Okay, so it’s not Mr. Money Mustache levels of frugality but it’s about a million times yummier and more nutritious than a box dinner, which would cost three times as much, not fill you up, and make your day WORSE with its flaccid flavors. Or if you went to a restaurant, it would taste good, but you don’t really know what happened to the food back there in the kitchen while it was at the mercy of all those underpaid cooks, and you would be paying eight times as much for a damn potato.

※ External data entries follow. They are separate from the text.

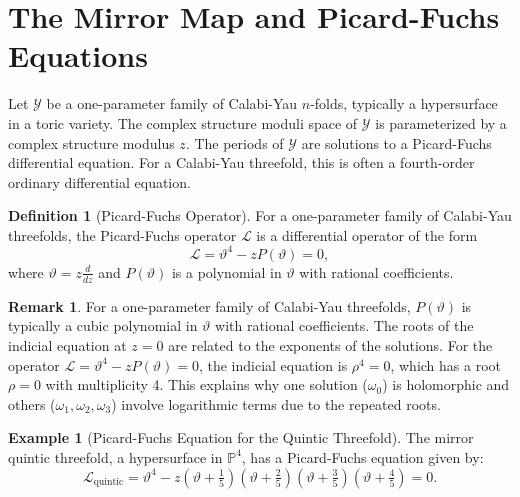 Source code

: \documentclass{book}
\newcommand{\varthetaop}{\vartheta} %
\newcommand{\calY}{\mathcal{Y}} %
\newcommand{\omegaf}{\omega_0} %
\newcommand{\omegal}{\omega_1} %
\newcommand{\zmod}{z} %
\theoremstyle{definition}
\newtheorem{definition}[theorem]{Definition}
\newtheorem{example}[theorem]{Example}
\newtheorem{remark}[theorem]{Remark}
\begin{document}
\section{The Mirror Map and Picard-Fuchs Equations}
Let $\calY$ be a one-parameter family of Calabi-Yau $n$-folds, typically a hypersurface in a toric variety. The complex structure moduli space of $\calY$ is parameterized by a complex structure modulus $\zmod$. The periods of $\calY$ are solutions to a Picard-Fuchs differential equation. For a Calabi-Yau threefold, this is often a fourth-order ordinary differential equation.

\begin{definition}[Picard-Fuchs Operator]
For a one-parameter family of Calabi-Yau threefolds, the Picard-Fuchs operator $\mathcal{L}$ is a differential operator of the form
\[
\mathcal{L} = \varthetaop^4 - \zmod P(\varthetaop) = 0,
\]
where $\varthetaop = \zmod \frac{d}{d\zmod}$ and $P(\varthetaop)$ is a polynomial in $\varthetaop$ with rational coefficients.
\end{definition}

\begin{remark}
For a one-parameter family of Calabi-Yau threefolds, $P(\varthetaop)$ is typically a cubic polynomial in $\varthetaop$ with rational coefficients. The roots of the indicial equation at $\zmod = 0$ are related to the exponents of the solutions. For the operator $\mathcal{L} = \varthetaop^4 - \zmod P(\varthetaop) = 0$, the indicial equation is $\rho^4 = 0$, which has a root $\rho=0$ with multiplicity 4. This explains why one solution ($\omegaf$) is holomorphic and others ($\omegal, \omega_2, \omega_3$) involve logarithmic terms due to the repeated roots.
\end{remark}

\begin{example}[Picard-Fuchs Equation for the Quintic Threefold]
The mirror quintic threefold, a hypersurface in $\mathbb{P}^4$, has a Picard-Fuchs equation given by:
\begin{equation}
\label{eq:quintic_PF}
\mathcal{L}_{\text{quintic}} = \varthetaop^4 - \zmod (\varthetaop + \tfrac{1}{5})(\varthetaop + \tfrac{2}{5})(\varthetaop + \tfrac{3}{5})(\varthetaop + \tfrac{4}{5}) = 0.
\end{equation}
\end{example}
\end{document}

Here’s something else to think about when moaning about the time it takes to prepare food. Thoreau explored this concept in Walden. He said in the end, everything costs close to the same. For example (and this is clearly not the example Thoreau used), you can spend $4 and 60 active minutes making a big jar of amazing kimchi tailored to your own unique tastes. Or you can work for 60 minutes at your job, gain an extra $8, and use that to purchase a really nice $12 tub of artisan kimchi of equal quality at the farmer’s market.

Humans are supposed to spend a great majority of their time collecting, preparing, storing, and eating food anyway. It’s the natural order of things.

Maybe kimchi isn’t the best example. If you really hate kimchi or cooking, you can spend $1 on a meal at Taco Bell, then you can use the other $3 to buy a gallon of gasoline and a lighter, and set yourself on fire. But you’ll have used up all your time doing a different stupid thing. One of the joys of modern civilization is that we have the luxury of wasting our time doing whatever stupid things we wish.